_Assignment:_ Make an exact copy of the entries that come next.

(Items listed in a dataset)
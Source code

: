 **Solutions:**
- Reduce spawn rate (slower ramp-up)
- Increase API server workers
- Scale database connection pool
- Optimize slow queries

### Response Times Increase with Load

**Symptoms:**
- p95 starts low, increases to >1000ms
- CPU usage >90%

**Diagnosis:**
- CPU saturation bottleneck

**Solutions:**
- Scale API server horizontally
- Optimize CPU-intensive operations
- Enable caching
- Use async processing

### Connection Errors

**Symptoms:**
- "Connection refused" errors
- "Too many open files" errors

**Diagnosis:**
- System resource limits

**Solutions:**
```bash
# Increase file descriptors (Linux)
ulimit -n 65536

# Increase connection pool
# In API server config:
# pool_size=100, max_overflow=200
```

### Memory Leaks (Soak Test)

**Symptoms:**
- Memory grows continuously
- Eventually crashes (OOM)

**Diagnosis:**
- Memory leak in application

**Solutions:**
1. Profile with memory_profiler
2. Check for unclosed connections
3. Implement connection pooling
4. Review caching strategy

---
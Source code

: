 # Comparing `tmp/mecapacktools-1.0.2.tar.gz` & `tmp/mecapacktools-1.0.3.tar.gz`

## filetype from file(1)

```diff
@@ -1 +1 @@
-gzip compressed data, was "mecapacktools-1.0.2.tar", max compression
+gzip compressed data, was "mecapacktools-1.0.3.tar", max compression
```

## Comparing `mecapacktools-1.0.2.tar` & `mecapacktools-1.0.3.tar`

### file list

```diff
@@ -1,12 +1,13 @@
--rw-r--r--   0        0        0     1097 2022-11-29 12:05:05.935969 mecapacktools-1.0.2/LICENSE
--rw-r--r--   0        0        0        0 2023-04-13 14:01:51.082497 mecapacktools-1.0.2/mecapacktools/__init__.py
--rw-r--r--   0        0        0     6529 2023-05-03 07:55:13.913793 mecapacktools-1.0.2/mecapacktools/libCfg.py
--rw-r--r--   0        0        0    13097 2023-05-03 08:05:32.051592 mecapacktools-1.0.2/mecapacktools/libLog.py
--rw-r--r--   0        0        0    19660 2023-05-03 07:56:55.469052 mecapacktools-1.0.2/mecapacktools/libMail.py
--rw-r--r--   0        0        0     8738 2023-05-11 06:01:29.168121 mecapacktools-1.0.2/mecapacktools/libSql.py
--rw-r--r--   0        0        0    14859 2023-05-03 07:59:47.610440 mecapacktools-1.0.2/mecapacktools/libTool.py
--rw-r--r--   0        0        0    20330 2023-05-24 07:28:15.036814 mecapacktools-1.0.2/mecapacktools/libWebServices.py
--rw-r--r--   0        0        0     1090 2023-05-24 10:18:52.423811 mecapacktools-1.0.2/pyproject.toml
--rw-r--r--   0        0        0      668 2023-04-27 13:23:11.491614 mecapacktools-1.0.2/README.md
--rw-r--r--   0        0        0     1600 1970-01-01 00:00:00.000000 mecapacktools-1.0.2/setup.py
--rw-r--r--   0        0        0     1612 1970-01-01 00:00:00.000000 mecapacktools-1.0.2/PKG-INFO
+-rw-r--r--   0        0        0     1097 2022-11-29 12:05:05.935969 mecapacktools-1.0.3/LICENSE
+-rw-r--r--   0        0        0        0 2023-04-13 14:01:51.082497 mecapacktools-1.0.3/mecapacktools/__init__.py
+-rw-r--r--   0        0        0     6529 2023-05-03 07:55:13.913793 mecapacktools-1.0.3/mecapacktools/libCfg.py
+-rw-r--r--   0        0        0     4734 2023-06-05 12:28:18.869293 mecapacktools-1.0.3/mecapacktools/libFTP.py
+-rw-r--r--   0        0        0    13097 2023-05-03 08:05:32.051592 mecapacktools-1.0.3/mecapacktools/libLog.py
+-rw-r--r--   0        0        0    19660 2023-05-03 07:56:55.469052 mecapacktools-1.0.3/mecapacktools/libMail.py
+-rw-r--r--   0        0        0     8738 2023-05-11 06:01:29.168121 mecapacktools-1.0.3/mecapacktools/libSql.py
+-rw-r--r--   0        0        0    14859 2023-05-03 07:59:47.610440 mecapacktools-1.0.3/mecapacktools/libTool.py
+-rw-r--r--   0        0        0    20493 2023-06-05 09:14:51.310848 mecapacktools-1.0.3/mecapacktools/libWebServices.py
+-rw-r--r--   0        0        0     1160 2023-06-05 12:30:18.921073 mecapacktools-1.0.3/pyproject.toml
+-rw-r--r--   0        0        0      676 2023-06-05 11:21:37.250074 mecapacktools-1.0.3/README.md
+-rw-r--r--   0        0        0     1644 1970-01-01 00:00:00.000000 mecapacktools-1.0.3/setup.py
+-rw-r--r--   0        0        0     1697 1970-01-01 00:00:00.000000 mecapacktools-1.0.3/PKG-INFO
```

_Solution:_
Source code

: **Solutions:**
- Reduce spawn rate (slower ramp-up)
- Increase API server workers
- Scale database connection pool
- Optimize slow queries

### Response Times Increase with Load

**Symptoms:**
- p95 starts low, increases to >1000ms
- CPU usage >90%

**Diagnosis:**
- CPU saturation bottleneck

**Solutions:**
- Scale API server horizontally
- Optimize CPU-intensive operations
- Enable caching
- Use async processing

### Connection Errors

**Symptoms:**
- "Connection refused" errors
- "Too many open files" errors

**Diagnosis:**
- System resource limits

**Solutions:**
```bash
# Increase file descriptors (Linux)
ulimit -n 65536

# Increase connection pool
# In API server config:
# pool_size=100, max_overflow=200
```

### Memory Leaks (Soak Test)

**Symptoms:**
- Memory grows continuously
- Eventually crashes (OOM)

**Diagnosis:**
- Memory leak in application

**Solutions:**
1. Profile with memory_profiler
2. Check for unclosed connections
3. Implement connection pooling
4. Review caching strategy

---
Source code

: # Comparing `tmp/mecapacktools-1.0.2.tar.gz` & `tmp/mecapacktools-1.0.3.tar.gz`

## filetype from file(1)

```diff
@@ -1 +1 @@
-gzip compressed data, was "mecapacktools-1.0.2.tar", max compression
+gzip compressed data, was "mecapacktools-1.0.3.tar", max compression
```

## Comparing `mecapacktools-1.0.2.tar` & `mecapacktools-1.0.3.tar`

### file list

```diff
@@ -1,12 +1,13 @@
--rw-r--r--   0        0        0     1097 2022-11-29 12:05:05.935969 mecapacktools-1.0.2/LICENSE
--rw-r--r--   0        0        0        0 2023-04-13 14:01:51.082497 mecapacktools-1.0.2/mecapacktools/__init__.py
--rw-r--r--   0        0        0     6529 2023-05-03 07:55:13.913793 mecapacktools-1.0.2/mecapacktools/libCfg.py
--rw-r--r--   0        0        0    13097 2023-05-03 08:05:32.051592 mecapacktools-1.0.2/mecapacktools/libLog.py
--rw-r--r--   0        0        0    19660 2023-05-03 07:56:55.469052 mecapacktools-1.0.2/mecapacktools/libMail.py
--rw-r--r--   0        0        0     8738 2023-05-11 06:01:29.168121 mecapacktools-1.0.2/mecapacktools/libSql.py
--rw-r--r--   0        0        0    14859 2023-05-03 07:59:47.610440 mecapacktools-1.0.2/mecapacktools/libTool.py
--rw-r--r--   0        0        0    20330 2023-05-24 07:28:15.036814 mecapacktools-1.0.2/mecapacktools/libWebServices.py
--rw-r--r--   0        0        0     1090 2023-05-24 10:18:52.423811 mecapacktools-1.0.2/pyproject.toml
--rw-r--r--   0        0        0      668 2023-04-27 13:23:11.491614 mecapacktools-1.0.2/README.md
--rw-r--r--   0        0        0     1600 1970-01-01 00:00:00.000000 mecapacktools-1.0.2/setup.py
--rw-r--r--   0        0        0     1612 1970-01-01 00:00:00.000000 mecapacktools-1.0.2/PKG-INFO
+-rw-r--r--   0        0        0     1097 2022-11-29 12:05:05.935969 mecapacktools-1.0.3/LICENSE
+-rw-r--r--   0        0        0        0 2023-04-13 14:01:51.082497 mecapacktools-1.0.3/mecapacktools/__init__.py
+-rw-r--r--   0        0        0     6529 2023-05-03 07:55:13.913793 mecapacktools-1.0.3/mecapacktools/libCfg.py
+-rw-r--r--   0        0        0     4734 2023-06-05 12:28:18.869293 mecapacktools-1.0.3/mecapacktools/libFTP.py
+-rw-r--r--   0        0        0    13097 2023-05-03 08:05:32.051592 mecapacktools-1.0.3/mecapacktools/libLog.py
+-rw-r--r--   0        0        0    19660 2023-05-03 07:56:55.469052 mecapacktools-1.0.3/mecapacktools/libMail.py
+-rw-r--r--   0        0        0     8738 2023-05-11 06:01:29.168121 mecapacktools-1.0.3/mecapacktools/libSql.py
+-rw-r--r--   0        0        0    14859 2023-05-03 07:59:47.610440 mecapacktools-1.0.3/mecapacktools/libTool.py
+-rw-r--r--   0        0        0    20493 2023-06-05 09:14:51.310848 mecapacktools-1.0.3/mecapacktools/libWebServices.py
+-rw-r--r--   0        0        0     1160 2023-06-05 12:30:18.921073 mecapacktools-1.0.3/pyproject.toml
+-rw-r--r--   0        0        0      676 2023-06-05 11:21:37.250074 mecapacktools-1.0.3/README.md
+-rw-r--r--   0        0        0     1644 1970-01-01 00:00:00.000000 mecapacktools-1.0.3/setup.py
+-rw-r--r--   0        0        0     1697 1970-01-01 00:00:00.000000 mecapacktools-1.0.3/PKG-INFO
```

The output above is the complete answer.